15 October 2015
I was privileged to attend London’s first Women in the World summit this week. Some, many in fact, may question why women would need their own event in this day and age. Speaker after speaker at the Summit demonstrated why there is every need: the scale of sex trafficking of women, basic rights like education denied in many countries, inequality of pay, the lack of women across senior roles in business, politics and the arts and the frequency of violence against women even in Western countries. From my perspective as a self-esteem campaigner, what stood out for me was that at the heart of many of the issues tabled was a crisis in female confidence.
The pressure in every country for women to be perfect looking, is filling their conversations and thoughts. Women spend over an hour a day looking at themselves and young girls over 80 minutes a week on selfies. In the last 100 years women got the vote, fought for fair pay, but then new shackles were created, those of beauty.
Yet the confidence issue is deeper than it looks. Whilst the basics are there, there is still an invisible ceiling that women, from every walk of life experience in every culture.
Without exception all the speakers at the conference – from Chantelle Winnie, struggling to be accepted by the fashion industry due to her skin condition Vitiligo to the story of Helena Fraser, a bright, studious but bullied school girl who was singled out by an abusive teacher – every single one talked about self-confidence as the key to happiness.
In business the lack of senior opportunities for women is also esteem crushing – indeed there are more John CEOs in the Ftse 500 than women. The film world is dominated by male leads and directors. Indeed we learnt from the Suffragette director that men turned down the parts in the film as they weren’t ‘big enough’.
At the Dove mentoring session young girls eagerly flocked to listen to the advice of journalists, businesswomen and entrepreneurs. My mentee – a bright, communicative, exceptional human being – has the ability to do anything, and the session engendered her self-belief. But not every young girl or woman has access to confidence boosters.
So what to do? We need to all actively support our daughters, nieces and friends. For a start we need to make our behaviour as exemplary as we can. The more we auto critique the greater we pass on learned habits. A mum who checks herself endlessly in mirrors will teach her child to do the same. Then there is the filter factor. Social media has given girls a means of self-expression, but unlike a diary, it is accessible by many, and utterly appearance based. Thoughts and words have been replaced by selfies and vlogs. And parents are a million miles away from this universe. Intruding into their cyberspace is counterproductive but ostrich syndrome can overlook all manner of issues from image obsession to cyberbullying. The ideal scenario is to create a dialogue, a safe forum for discussion, that is both supportive and non-judgemental.
There are also some practical exercises that help build healthy opinions of Self. Reading a beauty magazine can lower self-esteem by 80%, because all the ads, articles, images are of ‘prettier’ girls – they promote perfect hair, skin, fashion. Yet most are photo-shopped, so as in the Dove school workshops, mums can demystify these fake ideas.

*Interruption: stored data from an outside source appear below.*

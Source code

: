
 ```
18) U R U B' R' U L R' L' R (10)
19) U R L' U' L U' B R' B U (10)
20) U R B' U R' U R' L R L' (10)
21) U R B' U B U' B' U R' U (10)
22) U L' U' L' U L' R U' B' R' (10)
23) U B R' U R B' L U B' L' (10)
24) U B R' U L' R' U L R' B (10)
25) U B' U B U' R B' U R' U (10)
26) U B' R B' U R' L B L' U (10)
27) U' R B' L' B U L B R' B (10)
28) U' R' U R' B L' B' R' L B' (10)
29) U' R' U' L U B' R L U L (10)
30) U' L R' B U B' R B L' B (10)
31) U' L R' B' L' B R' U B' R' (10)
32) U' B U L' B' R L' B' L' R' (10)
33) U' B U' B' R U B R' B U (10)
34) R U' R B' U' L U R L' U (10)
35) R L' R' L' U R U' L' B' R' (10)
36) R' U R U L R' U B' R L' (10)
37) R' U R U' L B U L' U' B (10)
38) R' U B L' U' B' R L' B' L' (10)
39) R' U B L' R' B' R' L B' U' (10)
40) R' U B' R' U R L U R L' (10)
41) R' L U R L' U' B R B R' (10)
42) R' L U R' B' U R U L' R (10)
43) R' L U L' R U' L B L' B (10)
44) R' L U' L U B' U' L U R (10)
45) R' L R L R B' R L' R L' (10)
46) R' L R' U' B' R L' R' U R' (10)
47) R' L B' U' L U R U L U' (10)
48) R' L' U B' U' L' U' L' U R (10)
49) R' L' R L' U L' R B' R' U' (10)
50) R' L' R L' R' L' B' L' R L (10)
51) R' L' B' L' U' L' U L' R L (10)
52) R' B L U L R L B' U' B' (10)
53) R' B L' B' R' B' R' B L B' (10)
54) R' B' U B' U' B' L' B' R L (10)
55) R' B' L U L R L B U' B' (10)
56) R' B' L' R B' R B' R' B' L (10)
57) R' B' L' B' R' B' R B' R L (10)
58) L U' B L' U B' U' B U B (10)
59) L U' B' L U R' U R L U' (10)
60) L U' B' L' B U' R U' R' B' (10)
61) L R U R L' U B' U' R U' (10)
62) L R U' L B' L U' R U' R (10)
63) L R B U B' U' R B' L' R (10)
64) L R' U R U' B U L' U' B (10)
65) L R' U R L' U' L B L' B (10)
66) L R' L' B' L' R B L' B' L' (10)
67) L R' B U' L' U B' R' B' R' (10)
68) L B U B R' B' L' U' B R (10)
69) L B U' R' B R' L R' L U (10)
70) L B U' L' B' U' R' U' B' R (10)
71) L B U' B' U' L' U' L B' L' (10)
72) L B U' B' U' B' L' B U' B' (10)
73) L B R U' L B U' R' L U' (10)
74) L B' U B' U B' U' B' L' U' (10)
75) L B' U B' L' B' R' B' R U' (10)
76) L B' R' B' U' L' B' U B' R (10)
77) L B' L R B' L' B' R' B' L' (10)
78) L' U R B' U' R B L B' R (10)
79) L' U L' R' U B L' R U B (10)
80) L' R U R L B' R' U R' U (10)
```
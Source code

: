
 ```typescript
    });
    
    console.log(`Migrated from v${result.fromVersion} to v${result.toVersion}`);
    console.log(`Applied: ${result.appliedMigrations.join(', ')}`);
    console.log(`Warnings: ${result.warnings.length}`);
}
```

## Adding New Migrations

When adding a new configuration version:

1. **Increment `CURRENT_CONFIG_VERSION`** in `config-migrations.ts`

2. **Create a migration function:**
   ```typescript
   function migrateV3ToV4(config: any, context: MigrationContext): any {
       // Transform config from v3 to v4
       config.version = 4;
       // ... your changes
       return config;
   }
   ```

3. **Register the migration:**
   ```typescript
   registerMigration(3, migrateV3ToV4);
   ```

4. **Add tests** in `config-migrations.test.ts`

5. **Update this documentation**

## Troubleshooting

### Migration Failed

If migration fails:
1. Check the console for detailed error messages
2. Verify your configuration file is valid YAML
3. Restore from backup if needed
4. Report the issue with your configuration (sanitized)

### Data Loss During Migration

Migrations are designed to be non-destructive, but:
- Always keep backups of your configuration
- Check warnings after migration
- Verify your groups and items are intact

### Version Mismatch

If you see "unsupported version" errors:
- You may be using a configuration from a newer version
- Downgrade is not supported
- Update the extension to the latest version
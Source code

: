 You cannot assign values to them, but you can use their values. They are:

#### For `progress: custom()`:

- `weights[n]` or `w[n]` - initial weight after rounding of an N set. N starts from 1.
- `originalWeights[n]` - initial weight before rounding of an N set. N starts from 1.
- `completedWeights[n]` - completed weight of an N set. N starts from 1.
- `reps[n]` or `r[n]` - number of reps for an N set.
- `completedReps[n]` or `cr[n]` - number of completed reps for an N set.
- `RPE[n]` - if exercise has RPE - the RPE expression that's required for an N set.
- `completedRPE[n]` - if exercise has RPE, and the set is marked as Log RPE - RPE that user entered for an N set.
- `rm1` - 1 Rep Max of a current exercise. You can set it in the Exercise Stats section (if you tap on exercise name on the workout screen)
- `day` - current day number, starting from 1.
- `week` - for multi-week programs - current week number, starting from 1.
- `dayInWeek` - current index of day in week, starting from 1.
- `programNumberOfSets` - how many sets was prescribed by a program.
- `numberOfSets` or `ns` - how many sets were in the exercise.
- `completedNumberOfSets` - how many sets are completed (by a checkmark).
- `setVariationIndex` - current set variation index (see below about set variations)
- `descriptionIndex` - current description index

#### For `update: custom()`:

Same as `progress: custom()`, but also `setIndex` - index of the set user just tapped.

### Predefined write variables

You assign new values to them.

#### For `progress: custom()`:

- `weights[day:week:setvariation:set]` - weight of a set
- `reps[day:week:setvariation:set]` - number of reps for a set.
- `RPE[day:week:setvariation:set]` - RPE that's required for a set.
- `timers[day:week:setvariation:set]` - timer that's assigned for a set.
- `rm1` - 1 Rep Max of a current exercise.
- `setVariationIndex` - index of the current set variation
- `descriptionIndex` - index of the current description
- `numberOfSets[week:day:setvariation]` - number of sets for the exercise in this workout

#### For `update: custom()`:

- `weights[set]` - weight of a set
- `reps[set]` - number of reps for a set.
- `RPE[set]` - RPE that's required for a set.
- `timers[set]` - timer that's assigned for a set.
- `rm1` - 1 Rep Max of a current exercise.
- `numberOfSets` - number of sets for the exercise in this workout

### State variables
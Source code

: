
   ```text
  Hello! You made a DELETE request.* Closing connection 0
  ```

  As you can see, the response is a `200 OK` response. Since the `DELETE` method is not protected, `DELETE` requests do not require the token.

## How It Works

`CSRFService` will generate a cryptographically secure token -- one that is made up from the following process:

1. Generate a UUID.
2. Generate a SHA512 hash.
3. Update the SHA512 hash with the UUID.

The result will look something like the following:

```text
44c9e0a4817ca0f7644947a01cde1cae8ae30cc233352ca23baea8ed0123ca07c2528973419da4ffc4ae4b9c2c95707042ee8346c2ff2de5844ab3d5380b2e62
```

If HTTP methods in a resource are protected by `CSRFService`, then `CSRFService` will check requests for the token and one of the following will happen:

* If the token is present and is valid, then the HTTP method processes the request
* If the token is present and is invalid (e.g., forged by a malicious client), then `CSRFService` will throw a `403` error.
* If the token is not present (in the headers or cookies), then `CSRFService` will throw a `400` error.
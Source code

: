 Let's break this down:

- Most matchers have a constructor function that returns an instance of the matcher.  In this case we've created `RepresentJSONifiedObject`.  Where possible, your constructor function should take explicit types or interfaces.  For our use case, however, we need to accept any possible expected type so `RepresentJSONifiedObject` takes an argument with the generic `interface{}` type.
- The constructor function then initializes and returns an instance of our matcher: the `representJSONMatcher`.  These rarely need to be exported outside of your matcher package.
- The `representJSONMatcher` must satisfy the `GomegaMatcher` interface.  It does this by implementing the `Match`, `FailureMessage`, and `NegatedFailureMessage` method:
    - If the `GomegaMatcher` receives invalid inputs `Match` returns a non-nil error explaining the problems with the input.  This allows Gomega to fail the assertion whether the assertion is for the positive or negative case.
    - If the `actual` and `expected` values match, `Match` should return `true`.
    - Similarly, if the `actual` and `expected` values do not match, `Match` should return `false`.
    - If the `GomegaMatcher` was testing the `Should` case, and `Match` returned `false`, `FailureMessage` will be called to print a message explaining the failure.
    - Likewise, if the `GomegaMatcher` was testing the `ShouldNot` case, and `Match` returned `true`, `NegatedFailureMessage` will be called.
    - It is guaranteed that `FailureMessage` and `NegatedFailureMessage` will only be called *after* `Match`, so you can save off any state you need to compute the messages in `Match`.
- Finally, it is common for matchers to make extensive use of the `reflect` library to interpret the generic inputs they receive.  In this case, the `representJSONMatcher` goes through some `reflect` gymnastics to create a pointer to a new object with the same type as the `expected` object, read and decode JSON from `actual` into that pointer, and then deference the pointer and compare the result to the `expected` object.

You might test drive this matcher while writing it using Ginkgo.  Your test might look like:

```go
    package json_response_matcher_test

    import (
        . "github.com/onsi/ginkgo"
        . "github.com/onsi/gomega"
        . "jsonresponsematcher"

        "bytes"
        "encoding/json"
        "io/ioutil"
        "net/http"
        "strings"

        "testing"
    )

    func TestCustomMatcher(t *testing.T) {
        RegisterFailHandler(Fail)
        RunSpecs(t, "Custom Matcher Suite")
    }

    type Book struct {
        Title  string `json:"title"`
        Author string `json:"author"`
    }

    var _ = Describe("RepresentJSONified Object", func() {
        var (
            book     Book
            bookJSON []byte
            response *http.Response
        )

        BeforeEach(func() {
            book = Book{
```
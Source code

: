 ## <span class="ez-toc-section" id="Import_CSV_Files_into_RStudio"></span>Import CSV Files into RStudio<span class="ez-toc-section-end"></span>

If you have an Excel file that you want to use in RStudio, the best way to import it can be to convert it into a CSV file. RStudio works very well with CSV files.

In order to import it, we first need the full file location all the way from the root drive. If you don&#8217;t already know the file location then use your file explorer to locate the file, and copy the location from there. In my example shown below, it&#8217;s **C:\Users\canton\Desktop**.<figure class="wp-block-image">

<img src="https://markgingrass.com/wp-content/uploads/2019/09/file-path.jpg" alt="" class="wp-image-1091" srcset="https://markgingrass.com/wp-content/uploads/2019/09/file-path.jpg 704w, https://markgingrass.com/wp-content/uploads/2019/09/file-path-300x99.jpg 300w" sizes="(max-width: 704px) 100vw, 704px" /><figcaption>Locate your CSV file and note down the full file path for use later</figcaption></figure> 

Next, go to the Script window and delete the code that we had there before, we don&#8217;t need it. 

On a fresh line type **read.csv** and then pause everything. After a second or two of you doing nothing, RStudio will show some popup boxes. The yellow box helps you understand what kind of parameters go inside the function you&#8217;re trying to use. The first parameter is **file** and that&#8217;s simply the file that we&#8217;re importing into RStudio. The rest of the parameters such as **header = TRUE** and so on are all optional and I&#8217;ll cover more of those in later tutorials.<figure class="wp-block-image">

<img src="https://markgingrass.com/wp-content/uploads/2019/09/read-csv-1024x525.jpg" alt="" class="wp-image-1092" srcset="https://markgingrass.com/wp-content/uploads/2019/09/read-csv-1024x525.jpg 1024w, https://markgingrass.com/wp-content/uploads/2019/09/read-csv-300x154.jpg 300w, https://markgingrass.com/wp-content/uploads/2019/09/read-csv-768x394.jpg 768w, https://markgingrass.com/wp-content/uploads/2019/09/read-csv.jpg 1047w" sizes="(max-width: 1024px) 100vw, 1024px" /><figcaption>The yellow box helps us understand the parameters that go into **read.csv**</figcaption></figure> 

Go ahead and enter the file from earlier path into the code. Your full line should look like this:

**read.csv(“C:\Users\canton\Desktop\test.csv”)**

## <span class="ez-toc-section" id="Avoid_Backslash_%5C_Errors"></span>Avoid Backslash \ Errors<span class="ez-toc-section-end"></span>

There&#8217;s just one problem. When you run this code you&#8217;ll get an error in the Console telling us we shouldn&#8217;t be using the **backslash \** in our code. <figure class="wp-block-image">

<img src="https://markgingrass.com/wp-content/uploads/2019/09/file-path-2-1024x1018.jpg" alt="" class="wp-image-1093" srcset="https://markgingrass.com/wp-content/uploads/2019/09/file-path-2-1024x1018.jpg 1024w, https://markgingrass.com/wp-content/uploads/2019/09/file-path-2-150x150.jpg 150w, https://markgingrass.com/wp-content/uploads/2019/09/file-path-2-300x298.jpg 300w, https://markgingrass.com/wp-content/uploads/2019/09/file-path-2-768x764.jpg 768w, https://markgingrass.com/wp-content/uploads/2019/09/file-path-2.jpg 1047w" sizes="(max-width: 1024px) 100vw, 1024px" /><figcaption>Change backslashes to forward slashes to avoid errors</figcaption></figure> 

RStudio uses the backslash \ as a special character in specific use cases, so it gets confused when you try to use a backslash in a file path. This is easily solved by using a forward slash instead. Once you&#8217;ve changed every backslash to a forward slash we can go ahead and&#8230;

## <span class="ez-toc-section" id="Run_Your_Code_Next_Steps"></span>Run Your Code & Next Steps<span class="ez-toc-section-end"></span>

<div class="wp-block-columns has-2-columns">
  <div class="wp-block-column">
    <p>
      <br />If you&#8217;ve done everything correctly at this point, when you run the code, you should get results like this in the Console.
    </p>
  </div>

I also suggest to every Mum, and Dad, to use some positive psychology techniques. If for 21 days you celebrate 3 positive things that happened to you every evening then you will start to shift you mindset from greyish to rosy. Some schools benefit from the great Dove workshops or the added support of the Self-Esteem Team. But they aren’t the majority. Parents therefore need to clamour for body confidence classes before the age of 10, at the critical point before they have hit self-consciousness of puberty. 5 out of 6 ten year olds are indeed worried about getting fat and half are on a diet. No wonder that eating disorders are a pandemic.
At the Women In The World Summit, Dr Susie Orbach the brilliant psychologist, said that we have taught girls to display rather than contribute to the world. Yet there are so many young role models such as Malala doing incredible work. Yet often the media would rather talk about the Kardashians than a Nobel Peace Prize winner. The battleground for women thus has many fronts – education, journalism, social networks, parenting.
The time is now to build and empower future generations of secure, fulfilled and thriving young women.